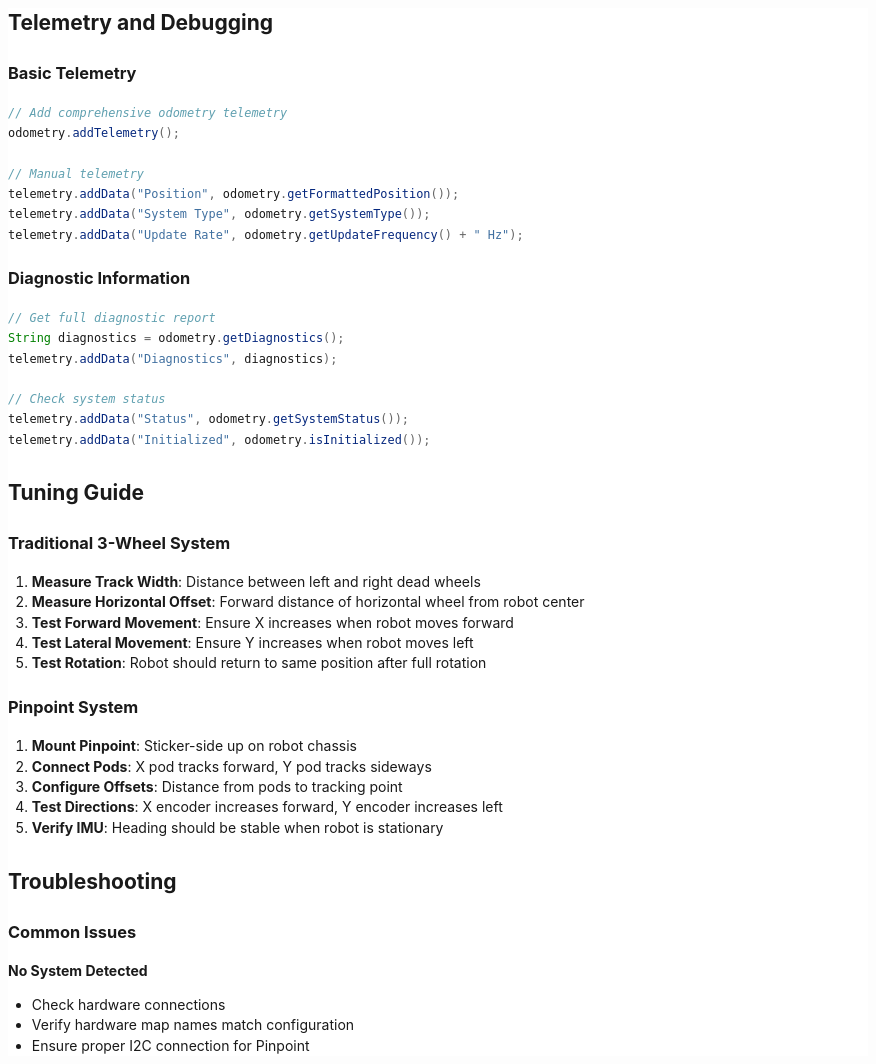 ## Telemetry and Debugging

### Basic Telemetry
```java
// Add comprehensive odometry telemetry
odometry.addTelemetry();

// Manual telemetry
telemetry.addData("Position", odometry.getFormattedPosition());
telemetry.addData("System Type", odometry.getSystemType());
telemetry.addData("Update Rate", odometry.getUpdateFrequency() + " Hz");
```

### Diagnostic Information
```java
// Get full diagnostic report
String diagnostics = odometry.getDiagnostics();
telemetry.addData("Diagnostics", diagnostics);

// Check system status
telemetry.addData("Status", odometry.getSystemStatus());
telemetry.addData("Initialized", odometry.isInitialized());
```

## Tuning Guide

### Traditional 3-Wheel System
1. **Measure Track Width**: Distance between left and right dead wheels
2. **Measure Horizontal Offset**: Forward distance of horizontal wheel from robot center
3. **Test Forward Movement**: Ensure X increases when robot moves forward
4. **Test Lateral Movement**: Ensure Y increases when robot moves left
5. **Test Rotation**: Robot should return to same position after full rotation

### Pinpoint System
1. **Mount Pinpoint**: Sticker-side up on robot chassis
2. **Connect Pods**: X pod tracks forward, Y pod tracks sideways
3. **Configure Offsets**: Distance from pods to tracking point
4. **Test Directions**: X encoder increases forward, Y encoder increases left
5. **Verify IMU**: Heading should be stable when robot is stationary

## Troubleshooting

### Common Issues

**No System Detected**
- Check hardware connections
- Verify hardware map names match configuration
- Ensure proper I2C connection for Pinpoint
------------------------------------------------
What the task asks: Search the data for the string "from" and copy every line where it appears.

Answer box:
2. **Measure Horizontal Offset**: Forward distance of horizontal wheel from robot center
3. **Configure Offsets**: Distance from pods to tracking point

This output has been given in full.